INSTRUCTIONS FOR THE TASK.
The required result is each line of the entries below containing the string "descriptive".

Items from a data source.
§ §

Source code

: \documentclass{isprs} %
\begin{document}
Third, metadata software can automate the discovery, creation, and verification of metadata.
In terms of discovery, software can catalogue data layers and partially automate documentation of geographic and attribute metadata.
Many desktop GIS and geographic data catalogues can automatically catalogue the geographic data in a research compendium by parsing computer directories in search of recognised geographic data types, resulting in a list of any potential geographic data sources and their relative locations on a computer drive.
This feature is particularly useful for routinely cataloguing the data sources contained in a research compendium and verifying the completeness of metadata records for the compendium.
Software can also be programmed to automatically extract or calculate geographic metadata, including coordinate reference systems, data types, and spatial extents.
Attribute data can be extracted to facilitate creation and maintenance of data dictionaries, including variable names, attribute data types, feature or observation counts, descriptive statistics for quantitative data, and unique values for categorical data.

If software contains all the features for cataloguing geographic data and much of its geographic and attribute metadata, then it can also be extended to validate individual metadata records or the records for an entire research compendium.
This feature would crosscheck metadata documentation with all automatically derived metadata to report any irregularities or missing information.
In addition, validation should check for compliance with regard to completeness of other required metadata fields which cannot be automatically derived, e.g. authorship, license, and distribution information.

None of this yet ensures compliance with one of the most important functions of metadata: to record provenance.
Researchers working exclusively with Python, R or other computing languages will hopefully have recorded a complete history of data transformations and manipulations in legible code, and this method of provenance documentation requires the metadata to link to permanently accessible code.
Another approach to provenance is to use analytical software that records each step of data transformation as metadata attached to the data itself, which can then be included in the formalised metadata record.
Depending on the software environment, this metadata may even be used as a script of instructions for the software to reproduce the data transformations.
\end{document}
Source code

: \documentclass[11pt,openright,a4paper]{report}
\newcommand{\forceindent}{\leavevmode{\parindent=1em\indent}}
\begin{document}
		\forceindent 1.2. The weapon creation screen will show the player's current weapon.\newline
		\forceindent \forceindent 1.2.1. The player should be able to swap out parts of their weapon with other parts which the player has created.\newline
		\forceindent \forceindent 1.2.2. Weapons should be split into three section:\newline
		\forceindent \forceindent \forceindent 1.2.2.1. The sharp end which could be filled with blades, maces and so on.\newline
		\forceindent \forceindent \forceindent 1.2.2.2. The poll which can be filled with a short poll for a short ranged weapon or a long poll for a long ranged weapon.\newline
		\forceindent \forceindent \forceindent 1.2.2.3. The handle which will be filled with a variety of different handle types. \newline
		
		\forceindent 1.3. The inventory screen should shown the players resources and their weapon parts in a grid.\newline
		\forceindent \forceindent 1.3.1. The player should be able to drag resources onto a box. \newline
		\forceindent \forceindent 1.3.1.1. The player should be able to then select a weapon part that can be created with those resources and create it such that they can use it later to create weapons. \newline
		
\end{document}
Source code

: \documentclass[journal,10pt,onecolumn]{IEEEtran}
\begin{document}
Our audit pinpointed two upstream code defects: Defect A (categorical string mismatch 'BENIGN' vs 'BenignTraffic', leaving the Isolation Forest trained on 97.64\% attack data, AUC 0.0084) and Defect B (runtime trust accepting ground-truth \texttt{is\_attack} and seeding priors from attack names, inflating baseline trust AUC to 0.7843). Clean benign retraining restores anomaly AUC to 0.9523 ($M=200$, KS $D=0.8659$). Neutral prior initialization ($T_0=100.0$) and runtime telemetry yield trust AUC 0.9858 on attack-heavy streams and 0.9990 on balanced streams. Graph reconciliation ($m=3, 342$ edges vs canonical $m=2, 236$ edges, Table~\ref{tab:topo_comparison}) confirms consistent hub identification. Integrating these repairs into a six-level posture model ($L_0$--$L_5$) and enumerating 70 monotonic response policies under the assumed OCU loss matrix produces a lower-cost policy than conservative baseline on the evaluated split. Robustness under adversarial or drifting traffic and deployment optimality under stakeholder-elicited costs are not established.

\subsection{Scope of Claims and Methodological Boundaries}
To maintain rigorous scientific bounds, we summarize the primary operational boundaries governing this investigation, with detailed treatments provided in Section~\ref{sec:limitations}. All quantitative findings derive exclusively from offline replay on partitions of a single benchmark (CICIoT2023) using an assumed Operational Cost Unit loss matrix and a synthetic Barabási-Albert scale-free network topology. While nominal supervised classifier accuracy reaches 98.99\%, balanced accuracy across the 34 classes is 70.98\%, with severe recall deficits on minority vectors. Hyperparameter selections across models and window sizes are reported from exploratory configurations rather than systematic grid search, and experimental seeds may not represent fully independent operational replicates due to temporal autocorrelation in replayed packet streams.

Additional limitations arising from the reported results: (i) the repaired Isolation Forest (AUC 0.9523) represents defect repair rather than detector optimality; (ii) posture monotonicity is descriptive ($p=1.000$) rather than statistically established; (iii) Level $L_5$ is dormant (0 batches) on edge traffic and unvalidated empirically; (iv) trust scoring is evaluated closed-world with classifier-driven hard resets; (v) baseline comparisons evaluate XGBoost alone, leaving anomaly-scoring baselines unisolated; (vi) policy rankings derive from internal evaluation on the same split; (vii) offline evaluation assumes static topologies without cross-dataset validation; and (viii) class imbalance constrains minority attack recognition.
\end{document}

§ §

WRITTEN REPLY.
Attribute data can be extracted to facilitate creation and maintenance of data dictionaries, including variable names, attribute data types, feature or observation counts, descriptive statistics for quantitative data, and unique values for categorical data.
Additional limitations arising from the reported results: (i) the repaired Isolation Forest (AUC 0.9523) represents defect repair rather than detector optimality; (ii) posture monotonicity is descriptive ($p=1.000$) rather than statistically established; (iii) Level $L_5$ is dormant (0 batches) on edge traffic and unvalidated empirically; (iv) trust scoring is evaluated closed-world with classifier-driven hard resets; (v) baseline comparisons evaluate XGBoost alone, leaving anomaly-scoring baselines unisolated; (vi) policy rankings derive from internal evaluation on the same split; (vii) offline evaluation assumes static topologies without cross-dataset validation; and (viii) class imbalance constrains minority attack recognition.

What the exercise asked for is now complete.